For this reviewer, one of the (slight) weaknesses of Moore's films and the (neo-)liberal wing of the mass media generally has been a decided lack of self-criticism of the corporate/neoliberalist policies that contributed to Trump's victory in the first place. But in Fahrenheit 11/9 Moore's examination of the undemocratic Democratic primaries plays like an open, festering wound. In the film, he focuses on the primary in West Virginia, where progressive Democratic Socialist Bernie Sanders won all 30 counties in the state, Hillary Clinton even placing third in one, behind a candidate none of Moore's West Virginian interviewees even heard of. And yet, inexplicably, it was Clinton that was awarded the majority of delegates and "won" that state.
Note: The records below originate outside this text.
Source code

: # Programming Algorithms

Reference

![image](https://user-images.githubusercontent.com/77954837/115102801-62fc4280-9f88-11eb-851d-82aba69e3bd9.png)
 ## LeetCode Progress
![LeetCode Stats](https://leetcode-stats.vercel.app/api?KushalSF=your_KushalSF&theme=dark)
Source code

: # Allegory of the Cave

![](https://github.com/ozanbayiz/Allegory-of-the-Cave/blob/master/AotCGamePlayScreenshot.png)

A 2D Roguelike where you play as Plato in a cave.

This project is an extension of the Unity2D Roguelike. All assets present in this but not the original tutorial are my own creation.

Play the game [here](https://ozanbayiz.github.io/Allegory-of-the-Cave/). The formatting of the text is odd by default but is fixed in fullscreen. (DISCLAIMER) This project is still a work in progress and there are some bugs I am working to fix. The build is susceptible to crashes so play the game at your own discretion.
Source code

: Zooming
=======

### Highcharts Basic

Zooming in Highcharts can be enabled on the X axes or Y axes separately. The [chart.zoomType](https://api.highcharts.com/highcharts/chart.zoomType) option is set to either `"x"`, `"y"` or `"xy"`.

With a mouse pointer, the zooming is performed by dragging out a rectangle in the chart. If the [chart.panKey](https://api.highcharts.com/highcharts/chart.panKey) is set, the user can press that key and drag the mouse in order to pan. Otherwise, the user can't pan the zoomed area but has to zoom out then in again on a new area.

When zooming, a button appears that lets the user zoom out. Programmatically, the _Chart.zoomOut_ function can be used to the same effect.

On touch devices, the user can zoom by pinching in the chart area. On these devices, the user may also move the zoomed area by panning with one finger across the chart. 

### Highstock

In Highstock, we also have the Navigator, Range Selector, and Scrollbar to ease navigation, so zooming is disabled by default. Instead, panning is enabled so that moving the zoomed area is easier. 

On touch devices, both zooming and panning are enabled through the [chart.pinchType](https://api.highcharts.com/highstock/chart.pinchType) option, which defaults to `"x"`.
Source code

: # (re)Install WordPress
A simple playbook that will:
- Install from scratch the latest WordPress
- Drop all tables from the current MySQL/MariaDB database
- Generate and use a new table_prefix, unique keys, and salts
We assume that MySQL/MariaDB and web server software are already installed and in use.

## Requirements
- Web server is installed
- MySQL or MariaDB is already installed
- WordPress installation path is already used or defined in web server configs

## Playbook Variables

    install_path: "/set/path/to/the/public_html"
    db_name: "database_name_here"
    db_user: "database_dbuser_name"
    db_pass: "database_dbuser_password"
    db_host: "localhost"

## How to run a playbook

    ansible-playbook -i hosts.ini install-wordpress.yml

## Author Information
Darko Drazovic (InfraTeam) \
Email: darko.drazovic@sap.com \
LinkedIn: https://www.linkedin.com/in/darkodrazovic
Coming off even worse is Barack Obama, who's seen visiting Flint in a disastrous (but apparently barely covered by the news media) PR trip. Before Flint's desperate families, then-President Obama makes an excruciating attempt at a joke, playfully sipping - but not really drinking - from a glass of the poisoned water. The populace was, quite rightly, appalled at his unfathomable callousness.

Moore tries to offset the growing sense of utter helplessness his audience feels with older-style signature Michael Moore moments of humor: spraying the front lawn of Snyder's Governor's Mansion with Flint water, for instance, and later, somewhat half-heartedly, trying to make a "citizen's arrest" of Snyder at the state capitol. More interestingly, he offers can-do profiles of younger generation progressive candidates, including the articulate and intelligent Alexandria Ocasio-Cortez, who comes off as positively luminous here. Moore's almost invariable pep rally-like call to action near the end comes off as ineffectual if not outright naïve. Given even the DNC's tone-deafness, inexorably beholden as they are to their corporate masters, and the corporate fascism in nearly full control of virtually everything else, is the change so desperately required even possible anymore?

Video & Audio

Universal's release of Fahrenheit 11/9 offers a fine transfer of the film, available also in digital copy form, at 1.78:1 widescreen with DTS-HD 5.1 Master Audio, all up to contemporary standards. Optional English, French, and Spanish subtitles are provided.

Extra Features

The release, alas, is bare bones with no extra features

Parting Thoughts

Michael Moore may be preaching to the choir, as I doubt many all-in Trump supporters will be seeking this out, but in self-criticizing the Old Guard Democratic Party base, Moore's latest may have the most lasting practical influence. Highly Recommended.






Stuart Galbraith IV is the Kyoto-based film historian largely absent from reviewing these days while he restores a 200-year-old Japanese farmhouse.